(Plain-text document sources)
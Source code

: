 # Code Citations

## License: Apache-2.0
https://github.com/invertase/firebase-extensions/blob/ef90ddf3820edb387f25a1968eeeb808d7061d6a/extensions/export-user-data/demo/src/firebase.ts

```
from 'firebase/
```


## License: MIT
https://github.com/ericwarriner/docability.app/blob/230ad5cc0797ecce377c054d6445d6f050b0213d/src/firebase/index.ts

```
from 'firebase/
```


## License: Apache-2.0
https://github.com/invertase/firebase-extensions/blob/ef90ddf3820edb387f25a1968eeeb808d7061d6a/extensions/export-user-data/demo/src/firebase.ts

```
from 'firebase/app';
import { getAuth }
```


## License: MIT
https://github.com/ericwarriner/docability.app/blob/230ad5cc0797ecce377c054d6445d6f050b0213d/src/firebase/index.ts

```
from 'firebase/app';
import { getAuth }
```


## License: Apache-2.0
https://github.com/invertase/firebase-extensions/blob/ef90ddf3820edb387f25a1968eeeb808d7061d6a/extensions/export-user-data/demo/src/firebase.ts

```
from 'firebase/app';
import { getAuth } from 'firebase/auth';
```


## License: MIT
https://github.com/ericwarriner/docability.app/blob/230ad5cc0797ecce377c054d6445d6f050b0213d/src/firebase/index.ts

EXERCISE INSTRUCTIONS. All of the entries must be given again, word for word.

WRITTEN REPLY.
Source code

: # Code Citations

## License: Apache-2.0
https://github.com/invertase/firebase-extensions/blob/ef90ddf3820edb387f25a1968eeeb808d7061d6a/extensions/export-user-data/demo/src/firebase.ts

```
from 'firebase/
```


## License: MIT
https://github.com/ericwarriner/docability.app/blob/230ad5cc0797ecce377c054d6445d6f050b0213d/src/firebase/index.ts

```
from 'firebase/
```


## License: Apache-2.0
https://github.com/invertase/firebase-extensions/blob/ef90ddf3820edb387f25a1968eeeb808d7061d6a/extensions/export-user-data/demo/src/firebase.ts

```
from 'firebase/app';
import { getAuth }
```


## License: MIT
https://github.com/ericwarriner/docability.app/blob/230ad5cc0797ecce377c054d6445d6f050b0213d/src/firebase/index.ts

```
from 'firebase/app';
import { getAuth }
```


## License: Apache-2.0
https://github.com/invertase/firebase-extensions/blob/ef90ddf3820edb387f25a1968eeeb808d7061d6a/extensions/export-user-data/demo/src/firebase.ts

```
from 'firebase/app';
import { getAuth } from 'firebase/auth';
```


## License: MIT
https://github.com/ericwarriner/docability.app/blob/230ad5cc0797ecce377c054d6445d6f050b0213d/src/firebase/index.ts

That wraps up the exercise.